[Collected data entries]
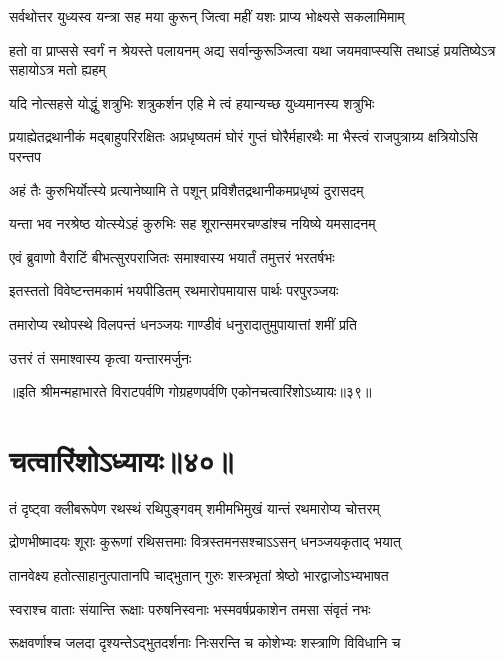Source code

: \twolineshloka
{सर्वथोत्तर युध्यस्व यन्त्रा सह मया कुरून्}
{जित्वा महीं यशः प्राप्य भोक्ष्यसे सकलामिमाम्}


\onelineshloka
{हतो वा प्राप्ससे स्वर्गं न श्रेयस्ते पलायनम्}
\twolineshloka
{अद्य सर्वान्कुरूञ्जित्वा यथा जयमवाप्स्यसि}
{तथाऽहं प्रयतिष्येऽत्र सहायोऽत्र मतो ह्यहम्}


\twolineshloka
{यदि नोत्सहसे योद्धुं शत्रुभिः शत्रुकर्शन}
{एहि मे त्वं हयान्यच्छ युध्यमानस्य शत्रुभिः}


\threelineshloka
{प्रयाह्येतद्रथानीकं मद्बाहुपरिरक्षितः}
{अप्रधृष्यतमं घोरं गुप्तं घोरैर्महारथैः}
{मा भैस्त्वं राजपुत्राग्र्य क्षत्रियोऽसि परन्तप}


\twolineshloka
{अहं तैः कुरुभिर्योत्स्ये प्रत्यानेष्यामि ते पशून्}
{प्रविशैतद्रथानीकमप्रधृष्यं दुरासदम्}


\twolineshloka
{यन्ता भव नरश्रेष्ठ योत्स्येऽहं कुरुभिः सह}
{शूरान्समरचण्डांश्च नयिष्ये यमसादनम्}



\twolineshloka
{एवं ब्रुवाणो वैराटिं बीभत्सुरपराजितः}
{समाश्वास्य भयार्तं तमुत्तरं भरतर्षभः}


\twolineshloka
{इतस्ततो विवेष्टन्तमकामं भयपीडितम्}
{रथमारोपमायास पार्थः परपुरञ्जयः}


\twolineshloka
{तमारोप्य रथोपस्थे विलपन्तं धनञ्जयः}
{गाण्डीवं धनुरादातुमुपायात्तां शमीं प्रति}



\onelineshloka
{उत्तरं तं समाश्वास्य कृत्वा यन्तारमर्जुनः}


॥इति श्रीमन्महाभारते विराटपर्वणि गोग्रहणपर्वणि एकोनचत्वारिंशोऽध्यायः॥३९॥

\chapter{चत्वारिंशोऽध्यायः॥४०॥}

\twolineshloka
{तं दृष्ट्वा क्लीबरूपेण रथस्थं रथिपुङ्गवम्}
{शमीमभिमुखं यान्तं रथमारोप्य चोत्तरम्}


\twolineshloka
{द्रोणभीष्मादयः शूराः कुरूणां रथिसत्तमाः}
{वित्रस्तमनसश्चाऽऽसन् धनञ्जयकृताद् भयात्}


\twolineshloka
{तानवेक्ष्य हतोत्साहानुत्पातानपि चाद्भुतान्}
{गुरुः शस्त्रभृतां श्रेष्ठो भारद्वाजोऽभ्यभाषत}


\twolineshloka
{स्वराश्च वाताः संयान्ति रूक्षाः परुषनिस्वनाः}
{भस्मवर्षप्रकाशेन तमसा संवृतं नभः}


\twolineshloka
{रूक्षवर्णाश्च जलदा दृश्यन्तेऽद्भुतदर्शनाः}
{निःसरन्ति च कोशेभ्यः शस्त्राणि विविधानि च}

▸ **Task requirements**
Would you copy out the data exactly, leaving every picture out?

▸ **Task response**
Source code

: \twolineshloka
{सर्वथोत्तर युध्यस्व यन्त्रा सह मया कुरून्}
{जित्वा महीं यशः प्राप्य भोक्ष्यसे सकलामिमाम्}


\onelineshloka
{हतो वा प्राप्ससे स्वर्गं न श्रेयस्ते पलायनम्}
\twolineshloka
{अद्य सर्वान्कुरूञ्जित्वा यथा जयमवाप्स्यसि}
{तथाऽहं प्रयतिष्येऽत्र सहायोऽत्र मतो ह्यहम्}


\twolineshloka
{यदि नोत्सहसे योद्धुं शत्रुभिः शत्रुकर्शन}
{एहि मे त्वं हयान्यच्छ युध्यमानस्य शत्रुभिः}


\threelineshloka
{प्रयाह्येतद्रथानीकं मद्बाहुपरिरक्षितः}
{अप्रधृष्यतमं घोरं गुप्तं घोरैर्महारथैः}
{मा भैस्त्वं राजपुत्राग्र्य क्षत्रियोऽसि परन्तप}


\twolineshloka
{अहं तैः कुरुभिर्योत्स्ये प्रत्यानेष्यामि ते पशून्}
{प्रविशैतद्रथानीकमप्रधृष्यं दुरासदम्}


\twolineshloka
{यन्ता भव नरश्रेष्ठ योत्स्येऽहं कुरुभिः सह}
{शूरान्समरचण्डांश्च नयिष्ये यमसादनम्}



\twolineshloka
{एवं ब्रुवाणो वैराटिं बीभत्सुरपराजितः}
{समाश्वास्य भयार्तं तमुत्तरं भरतर्षभः}


\twolineshloka
{इतस्ततो विवेष्टन्तमकामं भयपीडितम्}
{रथमारोपमायास पार्थः परपुरञ्जयः}


\twolineshloka
{तमारोप्य रथोपस्थे विलपन्तं धनञ्जयः}
{गाण्डीवं धनुरादातुमुपायात्तां शमीं प्रति}



\onelineshloka
{उत्तरं तं समाश्वास्य कृत्वा यन्तारमर्जुनः}


॥इति श्रीमन्महाभारते विराटपर्वणि गोग्रहणपर्वणि एकोनचत्वारिंशोऽध्यायः॥३९॥

\chapter{चत्वारिंशोऽध्यायः॥४०॥}

\twolineshloka
{तं दृष्ट्वा क्लीबरूपेण रथस्थं रथिपुङ्गवम्}
{शमीमभिमुखं यान्तं रथमारोप्य चोत्तरम्}


\twolineshloka
{द्रोणभीष्मादयः शूराः कुरूणां रथिसत्तमाः}
{वित्रस्तमनसश्चाऽऽसन् धनञ्जयकृताद् भयात्}


\twolineshloka
{तानवेक्ष्य हतोत्साहानुत्पातानपि चाद्भुतान्}
{गुरुः शस्त्रभृतां श्रेष्ठो भारद्वाजोऽभ्यभाषत}


\twolineshloka
{स्वराश्च वाताः संयान्ति रूक्षाः परुषनिस्वनाः}
{भस्मवर्षप्रकाशेन तमसा संवृतं नभः}


\twolineshloka
{रूक्षवर्णाश्च जलदा दृश्यन्तेऽद्भुतदर्शनाः}
{निःसरन्ति च कोशेभ्यः शस्त्राणि विविधानि च}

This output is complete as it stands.